Les ordonnances rentrent dans la première catégorie. Les salarié.e.s les plus touché.e.s par la réforme sont ceux en CDD ou travaillant dans des petites entreprises. Deux catégories où les femmes sont surreprésentées. Plusieurs mesures vont donc peser particulièrement sur les femmes et accroître les inégalités professionnelles.
L’inversion de la hiérarchie des normes renvoie à l’entreprise la définition de nombreux droits, et notamment les droits familiaux. Les congés enfants malades pris en immense majorité par les femmes, l’allongement du congé maternité et le maintien de la rémunération à 100%, l’allègement du temps de travail des femmes enceintes… tous ces droits, prévus jusqu’alors dans les conventions collectives de branche, pourront être demain remis en cause par accord d’entreprise. C’est le cas également des primes d’ancienneté, de départ en retraite ou de licenciement.
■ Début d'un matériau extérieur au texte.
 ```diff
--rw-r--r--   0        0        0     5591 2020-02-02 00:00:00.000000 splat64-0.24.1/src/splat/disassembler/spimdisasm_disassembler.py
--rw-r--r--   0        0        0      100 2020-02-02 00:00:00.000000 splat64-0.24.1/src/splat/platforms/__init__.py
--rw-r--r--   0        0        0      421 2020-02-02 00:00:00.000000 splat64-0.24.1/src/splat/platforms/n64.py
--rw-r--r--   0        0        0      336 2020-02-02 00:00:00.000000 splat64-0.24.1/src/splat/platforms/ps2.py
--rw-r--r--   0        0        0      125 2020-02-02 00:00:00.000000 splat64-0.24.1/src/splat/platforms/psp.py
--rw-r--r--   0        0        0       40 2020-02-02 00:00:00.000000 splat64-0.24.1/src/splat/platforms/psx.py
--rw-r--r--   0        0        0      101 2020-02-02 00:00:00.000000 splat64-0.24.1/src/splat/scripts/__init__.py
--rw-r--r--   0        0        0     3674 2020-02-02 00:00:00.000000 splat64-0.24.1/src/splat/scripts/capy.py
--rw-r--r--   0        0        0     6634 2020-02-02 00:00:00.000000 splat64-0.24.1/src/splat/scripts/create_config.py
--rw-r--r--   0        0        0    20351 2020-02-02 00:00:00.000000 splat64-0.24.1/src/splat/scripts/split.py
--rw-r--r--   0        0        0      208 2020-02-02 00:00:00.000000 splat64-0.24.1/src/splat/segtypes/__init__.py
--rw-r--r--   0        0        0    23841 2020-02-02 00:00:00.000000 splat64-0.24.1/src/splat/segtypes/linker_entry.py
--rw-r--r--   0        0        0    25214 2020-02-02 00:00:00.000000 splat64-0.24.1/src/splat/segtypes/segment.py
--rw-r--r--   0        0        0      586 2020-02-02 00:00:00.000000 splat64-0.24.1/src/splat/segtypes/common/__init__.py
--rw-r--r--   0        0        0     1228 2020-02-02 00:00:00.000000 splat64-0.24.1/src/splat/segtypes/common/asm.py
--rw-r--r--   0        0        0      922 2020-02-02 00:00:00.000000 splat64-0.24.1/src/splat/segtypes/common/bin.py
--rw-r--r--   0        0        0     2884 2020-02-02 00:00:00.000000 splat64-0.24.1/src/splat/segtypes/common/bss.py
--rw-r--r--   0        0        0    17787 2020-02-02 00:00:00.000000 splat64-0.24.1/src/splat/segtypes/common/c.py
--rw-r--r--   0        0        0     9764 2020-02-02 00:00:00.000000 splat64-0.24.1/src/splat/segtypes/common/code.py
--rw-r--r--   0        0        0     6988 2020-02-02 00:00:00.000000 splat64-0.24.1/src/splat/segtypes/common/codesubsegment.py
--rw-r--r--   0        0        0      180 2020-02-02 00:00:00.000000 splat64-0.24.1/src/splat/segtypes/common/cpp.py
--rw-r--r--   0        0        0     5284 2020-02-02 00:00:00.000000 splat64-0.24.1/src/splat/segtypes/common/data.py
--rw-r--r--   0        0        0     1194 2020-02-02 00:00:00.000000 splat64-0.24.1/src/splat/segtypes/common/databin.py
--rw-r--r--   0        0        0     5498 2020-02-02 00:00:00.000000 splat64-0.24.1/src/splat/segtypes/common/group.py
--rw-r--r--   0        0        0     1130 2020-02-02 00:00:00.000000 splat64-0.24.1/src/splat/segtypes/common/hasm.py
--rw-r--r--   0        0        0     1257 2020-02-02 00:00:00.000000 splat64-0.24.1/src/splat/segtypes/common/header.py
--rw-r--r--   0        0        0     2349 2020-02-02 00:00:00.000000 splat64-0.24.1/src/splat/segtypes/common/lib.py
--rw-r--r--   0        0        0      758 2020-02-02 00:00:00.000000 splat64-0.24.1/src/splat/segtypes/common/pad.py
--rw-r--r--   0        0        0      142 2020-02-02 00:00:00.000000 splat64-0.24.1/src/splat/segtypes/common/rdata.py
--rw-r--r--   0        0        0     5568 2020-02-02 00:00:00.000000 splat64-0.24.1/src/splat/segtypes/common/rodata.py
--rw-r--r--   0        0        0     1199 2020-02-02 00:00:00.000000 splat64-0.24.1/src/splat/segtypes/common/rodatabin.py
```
Le gouvernement affaiblit les outils de l’égalité professionnelle en entreprise. La loi prévoit aujourd’hui une négociation annuelle « égalité professionnelle qualité de vie au travail » et oblige l’entreprise à fournir des données aux salarié.e.s sur les inégalités professionnelles femmes – hommes. Ces données sont celles de l’ancien Rapport de Situation Comparée, issu de la première loi sur l’égalité professionnelle de 1983 (loi Roudy). Ces données sont désormais intégrées dans la base de données économiques et sociales. Les entreprises qui n’ouvrent pas cette négociation et ne fournissent pas ces données peuvent être sanctionnées. Les ordonnances permettront, par accord d’entreprise, de changer le contenu de la négociation, de choisir les données sur l’égalité à transmettre (ou non), et de passer d’une négociation annuelle à une négociation quadriennale…Voire de ne pas négocier du tout.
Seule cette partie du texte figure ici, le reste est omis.